Lunchtime Seminar at the Institute for Advanced Studies in the Humanities, University of Edinburgh (IASH) 11 March 2012, 12:30-2pm:

Guy Stroumsa: Three Rings or Three Impostors? The study of the Abrahamic Religions in the 19th century.

This seminar will present a major puzzle in the history of modern scholarship. Both the parable of the Three Rings in Lessing’s Nathan the Wise and the anonymous Liber de Tribus Impostoribus, which was a best-seller throughout the eighteenth century, reflect the fact that the obvious family resemblances between Judaism, Christianity and Islam were clearly recognized until the Enlightenment. And yet, the modern scholarly study of these religions has remained to a great extent unable to think and study these three religions together, in comparative fashion.
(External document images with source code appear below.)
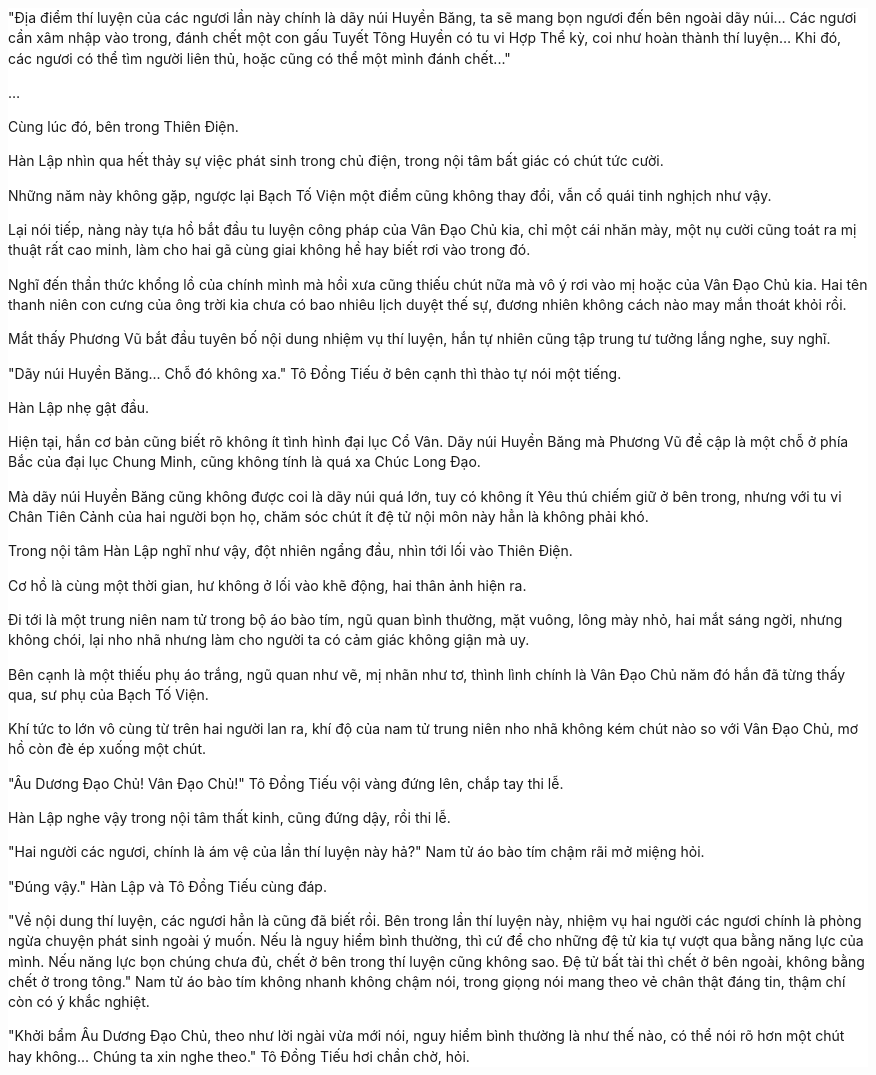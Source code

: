"Địa điểm thí luyện của các ngươi lần này chính là dãy núi Huyền Băng, ta sẽ mang bọn ngươi đến bên ngoài dãy núi… Các ngươi cần xâm nhập vào trong, đánh chết một con gấu Tuyết Tông Huyền có tu vi Hợp Thể kỳ, coi như hoàn thành thí luyện… Khi đó, các ngươi có thể tìm người liên thủ, hoặc cũng có thể một mình đánh chết..."

…

Cùng lúc đó, bên trong Thiên Điện.

Hàn Lập nhìn qua hết thảy sự việc phát sinh trong chủ điện, trong nội tâm bất giác có chút tức cười.

Những năm này không gặp, ngược lại Bạch Tố Viện một điểm cũng không thay đổi, vẫn cổ quái tinh nghịch như vậy.

Lại nói tiếp, nàng này tựa hồ bắt đầu tu luyện công pháp của Vân Đạo Chủ kia, chỉ một cái nhăn mày, một nụ cười cũng toát ra mị thuật rất cao minh, làm cho hai gã cùng giai không hề hay biết rơi vào trong đó.

Nghĩ đến thần thức khổng lồ của chính mình mà hồi xưa cũng thiếu chút nữa mà vô ý rơi vào mị hoặc của Vân Đạo Chủ kia. Hai tên thanh niên con cưng của ông trời kia chưa có bao nhiêu lịch duyệt thế sự, đương nhiên không cách nào may mắn thoát khỏi rồi.

Mắt thấy Phương Vũ bắt đầu tuyên bố nội dung nhiệm vụ thí luyện, hắn tự nhiên cũng tập trung tư tưởng lắng nghe, suy nghĩ.

"Dãy núi Huyền Băng... Chỗ đó không xa." Tô Đồng Tiếu ở bên cạnh thì thào tự nói một tiếng.

Hàn Lập nhẹ gật đầu.

Hiện tại, hắn cơ bản cũng biết rõ không ít tình hình đại lục Cổ Vân. Dãy núi Huyền Băng mà Phương Vũ đề cập là một chỗ ở phía Bắc của đại lục Chung Minh, cũng không tính là quá xa Chúc Long Đạo.

Mà dãy núi Huyền Băng cũng không được coi là dãy núi quá lớn, tuy có không ít Yêu thú chiếm giữ ở bên trong, nhưng với tu vi Chân Tiên Cảnh của hai người bọn họ, chăm sóc chút ít đệ tử nội môn này hẳn là không phải khó.

Trong nội tâm Hàn Lập nghĩ như vậy, đột nhiên ngẩng đầu, nhìn tới lối vào Thiên Điện.

Cơ hồ là cùng một thời gian, hư không ở lối vào khẽ động, hai thân ảnh hiện ra.

Đi tới là một trung niên nam tử trong bộ áo bào tím, ngũ quan bình thường, mặt vuông, lông mày nhỏ, hai mắt sáng ngời, nhưng không chói, lại nho nhã nhưng làm cho người ta có cảm giác không giận mà uy.

Bên cạnh là một thiếu phụ áo trắng, ngũ quan như vẽ, mị nhãn như tơ, thình lình chính là Vân Đạo Chủ năm đó hắn đã từng thấy qua, sư phụ của Bạch Tố Viện.

Khí tức to lớn vô cùng từ trên hai người lan ra, khí độ của nam tử trung niên nho nhã không kém chút nào so với Vân Đạo Chủ, mơ hồ còn đè ép xuống một chút.

"Âu Dương Đạo Chủ! Vân Đạo Chủ!" Tô Đồng Tiếu vội vàng đứng lên, chắp tay thi lễ.

Hàn Lập nghe vậy trong nội tâm thất kinh, cũng đứng dậy, rồi thi lễ.

"Hai người các ngươi, chính là ám vệ của lần thí luyện này hả?" Nam tử áo bào tím chậm rãi mở miệng hỏi.

"Đúng vậy." Hàn Lập và Tô Đồng Tiếu cùng đáp.

"Về nội dung thí luyện, các ngươi hẳn là cũng đã biết rồi. Bên trong lần thí luyện này, nhiệm vụ hai người các ngươi chính là phòng ngừa chuyện phát sinh ngoài ý muốn. Nếu là nguy hiểm bình thường, thì cứ để cho những đệ tử kia tự vượt qua bằng năng lực của mình. Nếu năng lực bọn chúng chưa đủ, chết ở bên trong thí luyện cũng không sao. Đệ tử bất tài thì chết ở bên ngoài, không bằng chết ở trong tông." Nam tử áo bào tím không nhanh không chậm nói, trong giọng nói mang theo vẻ chân thật đáng tin, thậm chí còn có ý khắc nghiệt.

"Khởi bẩm Âu Dương Đạo Chủ, theo như lời ngài vừa mới nói, nguy hiểm bình thường là như thế nào, có thể nói rõ hơn một chút hay không... Chúng ta xin nghe theo." Tô Đồng Tiếu hơi chần chờ, hỏi.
The historical and comparative study of religions, which developed as a discipline in the second half of the nineteenth century, has rarely discussed Judaism, Christianity and Islam in the same framework, and thus has remained to a great extent unable to perceive clearly, from a structural as well as from a genetic perspective, both their close similarities and their deep differences. I shall discuss the reasons for the odd disappearance of the traditional ‘family resemblance’ between the three Abrahamic religions in the nineteenth century.